Better targeted measures needed to tackle urban sprawl in Europe

News Published 08 Jun 2016 Last modified 23 Nov 2020
3 min read
Photo: © James Russel 2011
There is growing evidence that urban sprawl is having an increasingly negative effect on the environment and on the quality of life across Europe. Existing actions to prevent, contain or control such development have had limited results. Better targeted measures are necessary. That is the main conclusion of a joint European Environment Agency (EEA) and Swiss Federal Office for the Environment (FOEN) report published today.

The report, Urban sprawl in Europe, reviews the low-density and scattered expansion of many cities that often comes as a result of uncontrolled growth, which has continued in Europe over recent decades. Urban sprawl involves the expansion of large urban areas into surrounding undeveloped areas including the countryside and agricultural land. According to the report, the level of sprawl increased in all European countries in the 2000s and it continues to grow. The report underlines the need for better policy measures and knowledge tools to address urban sprawl’s negative impacts. The report aims to support more sustainable political decision making and better urban planning across Europe.

Impacts of urban sprawl

While scattered housing and commercial developments have been associated with a number of positive economic and social effects, it also has negative ones, including ‘detrimental and long-lasting effects’ on the environment. The study says that urban sprawl contributes significantly to the loss of fertile farmland, soil sealing and the loss of essential ecological functions. The increase in built up areas has led to higher greenhouse gas emissions, higher infrastructure costs for transport, water and electricity, and the loss of open landscapes. It has also reduced the size of wildlife habitats as urban development and roads break up the landscape into ever-smaller pieces, with potentially devastating consequences for biodiversity and ecosystems.

Urban sprawl also has socio-economic impacts. It increases the demand for infrastructure such as roads, and it makes people more dependent on cars which poses a burden on household budgets. Urban sprawl also has a cascading effect on daily life in areas with low level of services and health in terms of air pollution, stress and accidents.       

The study stresses that there is a need to encourage positive development methods like improving the density of existing residential areas within cities to better contain or reduce sprawl, rather than encouraging dispersed urban development that promotes outlying building zones, which lead to new traffic and transport bottlenecks.

Dispersed urban development can lead to a negative circular pattern, where the constant expansion of road networks is used to offset the traffic urban sprawl can cause, and where new roads lead to more sprawl, creating a locked-in development loop.

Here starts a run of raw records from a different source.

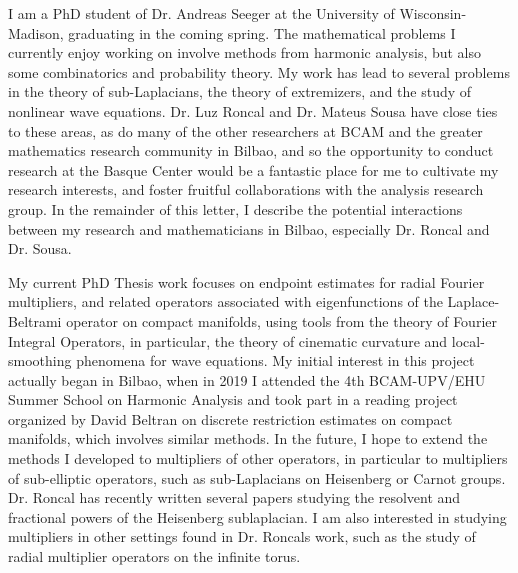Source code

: \documentclass[12pt,stdletter,orderfromtodate,sigleft]{newlfm}
\begin{document}
\begin{newlfm}

\begin{spacing}{1.13}

I am a PhD student of Dr. Andreas Seeger at the University of Wisconsin-Madison, graduating in the coming spring. The mathematical problems I currently enjoy working on involve methods from harmonic analysis, but also some combinatorics and probability theory. My work has lead to several problems in the theory of sub-Laplacians, the theory of extremizers, and the study of nonlinear wave equations. Dr. Luz Roncal and Dr. Mateus Sousa have close ties to these areas, as do many of the other researchers at BCAM and the greater mathematics research community in Bilbao, and so the opportunity to conduct research at the Basque Center would be a fantastic place for me to cultivate my research interests, and foster fruitful collaborations with the analysis research group. In the remainder of this letter, I describe the potential interactions between my research and mathematicians in Bilbao, especially Dr. Roncal and Dr. Sousa.

My current PhD Thesis work focuses on endpoint estimates for radial Fourier multipliers, and related operators associated with eigenfunctions of the Laplace-Beltrami operator on compact manifolds, using tools from the theory of Fourier Integral Operators, in particular, the theory of cinematic curvature and local-smoothing phenomena for wave equations. My initial interest in this project actually began in Bilbao, when in 2019 I attended the 4th BCAM-UPV{\slash}EHU Summer School on Harmonic Analysis  and took part in a reading project organized by David Beltran on discrete restriction estimates on compact manifolds, which involves similar methods. In the future, I hope to extend the methods I developed to multipliers of other operators, in particular to multipliers of sub-elliptic operators, such as sub-Laplacians on Heisenberg or Carnot groups. Dr. Roncal has recently written several papers studying the resolvent and fractional powers of the Heisenberg sublaplacian. I am also interested in studying multipliers in other settings found in Dr. Roncals work, such as the study of radial multiplier operators on the infinite torus.



\end{spacing}
\end{newlfm}
\end{document}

Four essential measures should be reinforced to support policy interventions:

  1. Better monitoring of urban sprawl,
  2. Applying a ‘sprawl analysis’ as a tool in urban, regional and transport planning to assess consequences of projects and zoning,
  3. Setting up targets, limits and benchmarks to control sprawl,
  4. Strengthening regional planning to encourage sustainable land use.

Key findings

  • The two largest clusters of high urban sprawl in Europe are located in north-eastern France, Belgium, the Netherlands and part of western German and in the United Kingdom between London and the Midlands.
  • Urban sprawl is most pronounced in wide rings around city centres, along large transport corridors and along many coastlines, particularly in Mediterranean countries. Lowest levels of sprawl are mainly found in mountain ranges or remote areas.
  • Best practices to keep urban sprawl in check or compensate by re-use of already developed land can help reduce land uptake and prevent urban sprawl. Countryside can be preserved through functional zones and spatial plans that determine housing limits and offer for stakeholder consultation, as well as the creation of public green areas with building restrictions.
  • More in-depth research is needed on urban sprawl, notably on how it developed over time, the history and the political and economic conditions that led to its development, and a deeper statistical analysis of the drivers of urban sprawl.
  • A variety of factors such as a higher income, possession and use of cars, the preference for detached housing, and a change in lifestyle or demography, drives the proliferation of urban sprawl. Political drivers play a key role. Policies have the power to prevent or moderate urban sprawl.
  • The report analyses in detail a significant and illustrative period, 2006-2009, which saw urban sprawl increased by 5% in the three years or by 1.7% per year, according to a calculation using the weighted urban proliferation method.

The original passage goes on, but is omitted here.